Definition A function $f : X \to Y$ between two topological spaces is continuous at $x$ if for any $V(f(x))$ open set containing $f(x)$ there's $U(x)$ open containing $x$ such that $f(U(x)) \subset V(f(x))$.
Consider $[0,1]$ with the subspace topology induced from $\mathbb{R}$ with the usual topology. Defining the function
$$
f(x) = \begin{cases}
0 & 0 \leq x < 1/2 \\
1 & 1/2 \leq x \leq 1
\end{cases}
$$
I want to show that this function isn't continuous at $1/2$. I'm trying to learn how to apply the definition I stated.
Let $\epsilon > 0$ and set $V(1) = (1 – \epsilon, 1 + \epsilon)$ I'm considering two cases.
- $1 – \epsilon > 0$. This implies
$f^{-1}(V(1)) = [1/2,1]$ - $1 – \epsilon \leq 0$. This implies $f^{-1}(V(1)) = [0,1]$
This should cover all the cases, now from what I see here I have case 2) which is an open set in the induced topology, however 1) is not an open set. Therefore by 1) we can find an open sets in $Y$ such that there's no open set as pre-image, so $f$ is not continuous.
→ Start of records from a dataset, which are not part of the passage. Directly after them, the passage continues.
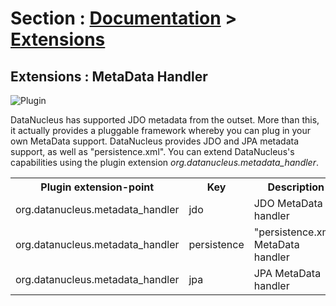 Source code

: <head><title>Extensions : MetaData Handler</title></head>

# Section : [Documentation](../index.html) > [Extensions](index.html)

## Extensions : MetaData Handler
![Plugin](../../images/nucleus_plugin.gif)

DataNucleus has supported JDO metadata from the outset. More than this, it actually provides a pluggable framework whereby you can plug in 
your own MetaData support. DataNucleus provides JDO and JPA metadata support, as well as "persistence.xml".
You can extend DataNucleus's capabilities using the plugin extension *org.datanucleus.metadata_handler*.


<table>
    <tr>
        <th>Plugin extension-point</th>
        <th>Key</th>
        <th>Description</th>
        <th width="80">Location</th>
    </tr>
    <tr>
        <td>org.datanucleus.metadata_handler</td>
        <td>jdo</td>
        <td>JDO MetaData handler</td>
        <td>datanucleus-api-jdo</td>
    </tr>
    <tr>
        <td>org.datanucleus.metadata_handler</td>
        <td>persistence</td>
        <td>"persistence.xml" MetaData handler</td>
        <td>datanucleus-core</td>
    </tr>
    <tr>
        <td>org.datanucleus.metadata_handler</td>
        <td>jpa</td>
        <td>JPA MetaData handler</td>
        <td>datanucleus-api-jpa</td>
    </tr>
</table>

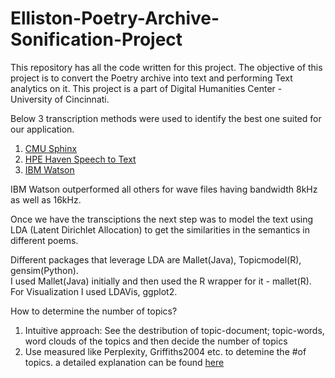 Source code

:# Elliston-Poetry-Archive-Sonification-Project
This repository has all the code written for this project. The objective of this project is to convert the Poetry archive into text and performing Text analytics on it. This project is a part of Digital Humanities Center - University of Cincinnati.

Below 3 transcription methods were used to identify the best one suited for our application.    
1.  [CMU Sphinx](http://cmusphinx.sourceforge.net/)   
2.  [HPE Haven Speech to Text](https://dev.havenondemand.com/apis/recognizespeech#overview)
3.  [IBM Watson](https://www.ibm.com/watson/developercloud/speech-to-text.html)

IBM Watson outperformed all others for wave files having bandwidth 8kHz as well as 16kHz.

Once we have the transciptions the next step was to model the text using LDA (Latent Dirichlet Allocation) to get the similarities in the semantics in different poems.

Different packages that leverage LDA are Mallet(Java), Topicmodel(R), gensim(Python).  
I used Mallet(Java) initially and then used the R wrapper for it - mallet(R).   
For Visualization I used LDAVis, ggplot2.

How to determine the number of topics?
1. Intuitive approach: See the destribution of topic-document; topic-words, word clouds of the topics and then decide the number of topics
2. Use measured like Perplexity, Griffiths2004 etc. to detemine the #of topics. a detailed explanation can be found [here](http://www.rpubs.com/MNidhi/NumberoftopicsLDA)
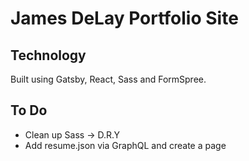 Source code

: # James DeLay Portfolio Site

## Technology

Built using Gatsby, React, Sass and FormSpree.

## To Do
- Clean up Sass -> D.R.Y
- Add resume.json via GraphQL and create a page
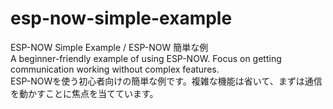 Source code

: # esp-now-simple-example
ESP-NOW Simple Example / ESP-NOW 簡単な例  <br> 
A beginner-friendly example of using ESP-NOW. Focus on getting communication working without complex features. <br>
ESP-NOWを使う初心者向けの簡単な例です。複雑な機能は省いて、まずは通信を動かすことに焦点を当てています。
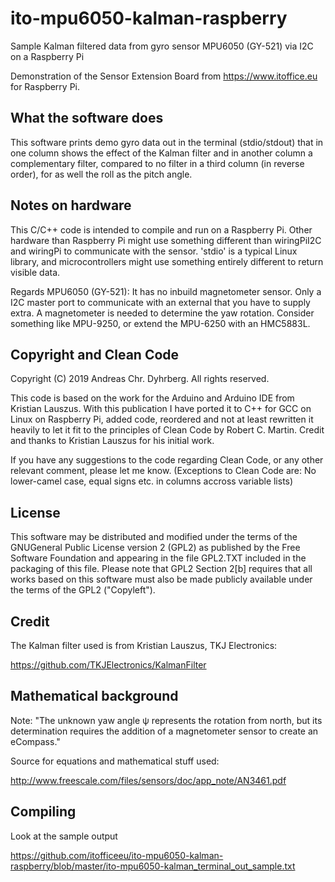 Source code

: # ito-mpu6050-kalman-raspberry
Sample Kalman filtered data from gyro sensor MPU6050 (GY-521) via I2C on a Raspberry Pi

Demonstration of the Sensor Extension Board from https://www.itoffice.eu for Raspberry Pi.

## What the software does
This software prints demo gyro data out in the terminal (stdio/stdout) that in one column shows the effect of the Kalman filter and in another column a complementary filter, compared to no filter in a third column (in reverse order), for as well the roll as the pitch angle.

## Notes on hardware
This C/C++ code is intended to compile and run on a Raspberry Pi. Other hardware than Raspberry Pi might use something different than wiringPiI2C and wiringPi to communicate with the sensor. 'stdio' is a typical Linux library, and microcontrollers might use something entirely different to return visible data.

Regards MPU6050 (GY-521): It has no inbuild magnetometer sensor. Only a I2C master port to communicate with an external that you have to supply extra. A magnetometer is needed to determine the yaw rotation. Consider something like MPU-9250, or extend the MPU-6250 with an HMC5883L.

## Copyright and Clean Code
Copyright (C) 2019 Andreas Chr. Dyhrberg. All rights reserved.

This code is based on the work for the Arduino and Arduino IDE from Kristian Lauszus. With this publication I have ported it to C++ for GCC on Linux on Raspberry Pi, added code, reordered and not at least rewritten it heavily to let it fit to the principles of Clean Code by Robert C. Martin. Credit and thanks to Kristian Lauszus for his initial work.

If you have any suggestions to the code regarding Clean Code, or any other relevant comment, please let me know. (Exceptions to Clean Code are: No lower-camel case, equal signs etc. in columns accross variable lists)

## License
This software may be distributed and modified under the terms of the GNUGeneral Public License version 2 (GPL2) as published by the Free Software Foundation and appearing in the file GPL2.TXT included in the packaging of this file. Please note that GPL2 Section 2[b] requires that all works based on this software must also be made publicly available under the terms of the GPL2 ("Copyleft").

## Credit
The Kalman filter used is from Kristian Lauszus, TKJ Electronics:

https://github.com/TKJElectronics/KalmanFilter

## Mathematical background
Note: "The unknown yaw angle ψ represents the rotation from north, but its determination requires the addition of a magnetometer sensor to create an eCompass."

Source for equations and mathematical stuff used: 

http://www.freescale.com/files/sensors/doc/app_note/AN3461.pdf

## Compiling
Look at the sample output

https://github.com/itofficeeu/ito-mpu6050-kalman-raspberry/blob/master/ito-mpu6050-kalman_terminal_out_sample.txt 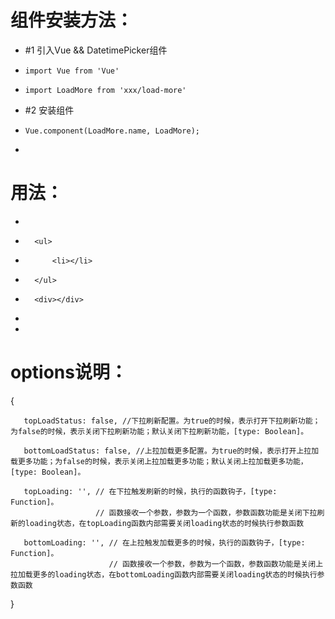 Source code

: 
# 组件安装方法：
 *   #1 引入Vue && DatetimePicker组件
 *     import Vue from 'Vue' 
 *     import LoadMore from 'xxx/load-more'
 *   #2 安装组件
 *     Vue.component(LoadMore.name, LoadMore);
 * 
# 用法：
 *   <sxx-load-more>
 *       <ul>
 *           <li></li>
 *       </ul>
 *       <div></div>
 *   </sxx-load-more>
 * 
# options说明：
   {
  
       topLoadStatus: false, //下拉刷新配置。为true的时候，表示打开下拉刷新功能；为false的时候，表示关闭下拉刷新功能；默认关闭下拉刷新功能，[type: Boolean]。
      
       bottomLoadStatus: false, //上拉加载更多配置。为true的时候，表示打开上拉加载更多功能；为false的时候，表示关闭上拉加载更多功能；默认关闭上拉加载更多功能，[type: Boolean]。
 
       topLoading: '', // 在下拉触发刷新的时候，执行的函数钩子，[type: Function]。
                       // 函数接收一个参数，参数为一个函数，参数函数功能是关闭下拉刷新的loading状态，在topLoading函数内部需要关闭loading状态的时候执行参数函数
 
       bottomLoading: '', // 在上拉触发加载更多的时候，执行的函数钩子，[type: Function]。
                          // 函数接收一个参数，参数为一个函数，参数函数功能是关闭上拉加载更多的loading状态，在bottomLoading函数内部需要关闭loading状态的时候执行参数函数
                         
   }
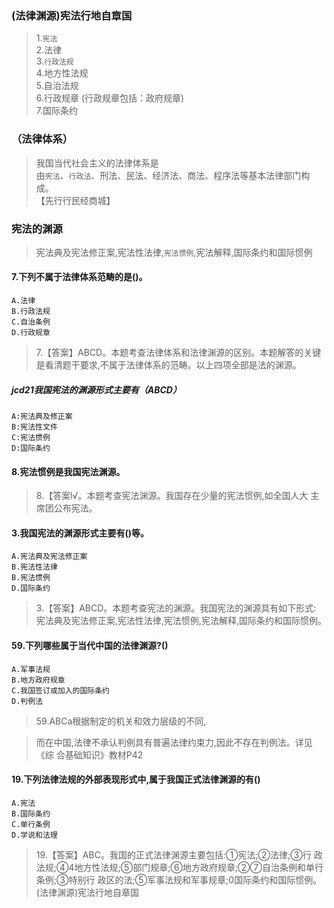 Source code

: ### (法律渊源)宪法行地自章国
>   1.`宪法`     
    2.法律     
    3.`行政法规`     
    4.地方性法规     
    5.自治法规     
    6.行政规章 (行政规章包括：政府规章)  
    7.国际条约   

### （法律体系）    
>   我国当代社会主义的法律体系是     
    由`宪法`、`行政法`、刑法、民法、经济法、商法、程序法等基本法律部门构成。     
    【先行行民经商城】     

### 宪法的渊源
>   宪法典及宪法修正案,宪法性法律,`宪法惯例`,宪法解释,国际条约和国际惯例

#### 7.下列不属于法律体系范畴的是()。
    A.法律
    B.行政法规
    C.自治条例
    D.行政规章
>   7.【答案】ABCD。本题考查法律体系和法律渊源的区别。本题解答的关键
    是看清题干要求,不属于法律体系的范畴。以上四项全部是法的渊源。

##### jcd21我国宪法的渊源形式主要有（ABCD）
    A:宪法典及修正案
    B:宪法性文件
    C:宪法惯例
    D:国际条约

#### 8.宪法惯例是我国宪法渊源。
>   8.【答案l√。本题考查宪法渊源。我国存在少量的宪法惯例,如全国人大
    主席团公布宪法。


#### 3.我国宪法的渊源形式主要有()等。
    A.宪法典及宪法修正案
    B.宪法性法律
    B.宪法惯例
    D.国际条约
>   3.【答案】ABCD。本题考查宪法的渊源。我国宪法的渊源具有如下形式:
    宪法典及宪法修正案,宪法性法律,宪法惯例,宪法解释,国际条约和国际惯例。

#### 59.下列哪些属于当代中国的法律渊源?()
    A.军事法规
    B.地方政府规章
    C.我国签订或加入的国际条约
    D.判例法
>   59.ABCa根据制定的机关和效力层级的不同,
    
>   而在中国,法律不承认判例具有普遍法律约束力,因此不存在判例法。详见《综
    合基础知识》教材P42

#### 19.下列法律法规的外部表现形式中,属于我国正式法律渊源的有()
    A.宪法
    B.国际条约
    C.单行条例
    D.学说和法理
>   19.【答案】ABC。我国的正式法律渊源主要包括:①宪法;②法律;③行
    政法规;④4地方性法规;⑤部门规章;⑥地方政府规章;②⑦自治条例和单行条例;③特别行
    政区的法;⑤军事法规和军事规章;0国际条约和国际惯例。   
    (法律渊源)宪法行地自章国










    
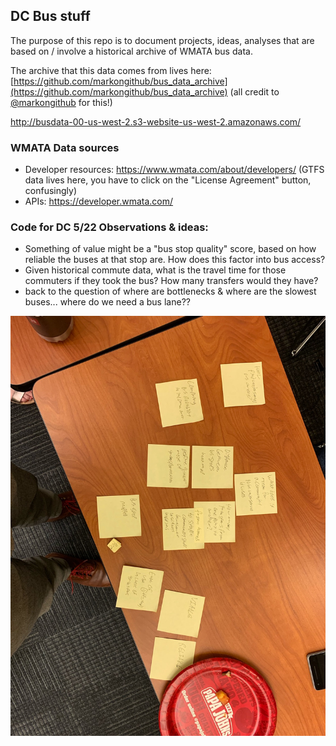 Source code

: ## DC Bus stuff
The purpose of this repo is to document projects, ideas, analyses that are based on / involve a historical archive of WMATA bus data.

The archive that this data comes from lives here: [https://github.com/markongithub/bus_data_archive](https://github.com/markongithub/bus_data_archive) (all credit to [@markongithub](https://github.com/markongithub) for this!)

http://busdata-00-us-west-2.s3-website-us-west-2.amazonaws.com/



### WMATA Data sources
- Developer resources: https://www.wmata.com/about/developers/ (GTFS data lives here, you have to click on the "License Agreement" button, confusingly)
- APIs: https://developer.wmata.com/

### Code for DC 5/22 Observations & ideas:
- Something of value might be a "bus stop quality" score, based on how reliable the buses at that stop are. How does this factor into bus access?
- Given historical commute data, what is the travel time for those commuters if they took the bus? How many transfers would they have?
- back to the question of where are bottlenecks & where are the slowest buses... where do we need a bus lane??

![sticky notes from 5/22](1576677226801555591.jpg)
Am I applying the definition correctly?
Best Answer
You want to prove that $ f $ is Not continuous at $ \frac 12$, so you have to take the negation of your definition.
In other words, you should show that
$$\exists V(1)\;\;:\;\;\forall U(\frac 12)\;\; f(U(\frac 12))\not\subset V(1)$$
So, if we can take $$V(1)=(1-\frac 13,1+\frac 13)$$ and observe that
$$\forall \eta>0\;\; f((\frac 12-\eta, \frac 12+\eta))=\{0,1\}$$ and $$\{0,1\}\not\subset (\frac 23,\frac 43)$$